Am I completely delusional, or absurdly aware? I’ve realized I’m always standing in that liminal space, halfway between the identity I inherited and the identity I’m practicing into existence. That’s really what my so-called “delusion” has always been: believing that my vision would materialize long before there was any proof that it could. Believing I could become exactly who I wanted to be, even when nothing in my life matched it yet.


The personal part has always felt easier. I learned early that my wellbeing mattered. But professionally, I’m still learning to trust the same inner compass, to choose the path that feels like mine, not the ones available for me to follow but which aren't a 100% "me".


I finished high school in 2015 with no idea what I wanted to become. I followed the “normal” path toward university because I thought that’s what you do when you want a respectable future. I chose economics because my boyfriend at the time dit it too, and because I believed it would lead to money. I showed up to the amphitheater maybe four times before I completely stopped going. I had just received the inheritance from my mother on my 18th birthday, and honestly, I was more interested in buying clothes, hanging out with my friends, getting fake boobs, and drinking alcohol than studying something that felt dead inside me.


The next year I enrolled in a business school “for the network.” I paid 8,000€ for the year, showed up out of guilt and obligation, and felt emptier with each passing week. I was performing a role I had no relationship to, trying so hard to fit into a life that looked good from the outside but felt like a slow suffocation from the inside. I was surrounded by people I couldn’t connect with, in a classroom that felt like a prison rather than a beginning.

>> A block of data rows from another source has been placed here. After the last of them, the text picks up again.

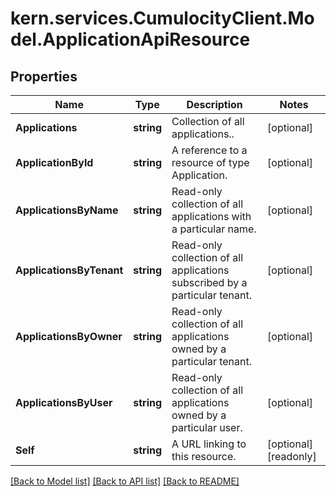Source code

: 
# kern.services.CumulocityClient.Model.ApplicationApiResource

## Properties

Name | Type | Description | Notes
------------ | ------------- | ------------- | -------------
**Applications** | **string** | Collection of all applications.. | [optional] 
**ApplicationById** | **string** | A reference to a resource of type Application. | [optional] 
**ApplicationsByName** | **string** | Read-only collection of all applications with a particular name. | [optional] 
**ApplicationsByTenant** | **string** | Read-only collection of all applications subscribed by a particular tenant. | [optional] 
**ApplicationsByOwner** | **string** | Read-only collection of all applications owned by a particular tenant. | [optional] 
**ApplicationsByUser** | **string** | Read-only collection of all applications owned by a particular user. | [optional] 
**Self** | **string** | A URL linking to this resource. | [optional] [readonly] 

[[Back to Model list]](../README.md#documentation-for-models)
[[Back to API list]](../README.md#documentation-for-api-endpoints)
[[Back to README]](../README.md)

The only light of that year was Calypso. I knew her from my group of friends in high school but didn't feel close to her because of my judgment: wild, extravagant, tacky, everything I thought I shouldn’t be. What I judged in her back then was only the reflection of my own pain in the life I was trying so hard to hold together. She was a distorted mirror of me. She coped in the opposite way that I did, but the truth is we were the same.


I was trying so hard to fit the mold of the social class I imagined I wanted to belong to: wealthy, polished, well-behaved. She was the only one of our group who ended up going to the same school, but it was never just a coincidence. A savior in disguise. Driving to this school each morning to pick her up changed me. I slowly discovered that what I perceived as “wildness” was actually her refusal to be tamed. And in her, I recognized a part of me I had buried.


It might have been the first time I felt seen and accepted for the chaos I was hiding.


The more we spent time together, the more I let go of the “good girl” conditioning. We smoked, talked for hours, cruised around town, dismantled the expectations placed on us, and realized, very quickly, that the systems around us weren’t built for us. We didn’t want titles, or prestige, or the safety of the predictable. We wanted freedom, exhilaration, to feel alive, to be uncomfortable, to step into the unknown.


And in a matter of months, everything changed: I broke up with my boyfriend of three years. I booked a one-way ticket to Australia. I cut my hair to my shoulders and dyed it black. I pierced my tongue and nipples. And I decided, finally, that I would begin my life, not survive it. Each one of those change, an act of rebellion against a version which slowly killed me inside.


Leaving France wasn’t a cliché “travel in your twenties” story. It was choosing myself for the first time. I didn’t leave to escape, I left to see who I was far from everything that tried to dictate it. I left to explore the edges of what felt possible, and to see if maybe, just maybe, there was more for me than the identity I had inherited.


I left with 700€ (yes, I blew through my mom’s inheritance in two years) and Calypso left with 1000€. We were completely carefree, which is probably why we survived the brutal beginning. We struggled for everything, money, housing, stability, but we learned fast. We worked in bars, partied like animals, shoplifted a few times to get by, nearly slept outside more than once, but we kept going. Nothing could stop us.


What was supposed to be a one-year adventure became two, then three, then more. I chose the lifestyle of freedom because it was the only one that made me feel alive, inspired, and connected to myself. Sustaining it was another story. I knew I couldn’t work a traditional 9 to 5 in a company. I needed to feel life in my work the same way I felt it in my travels: movement, discovery, meaning. So I tried different paths.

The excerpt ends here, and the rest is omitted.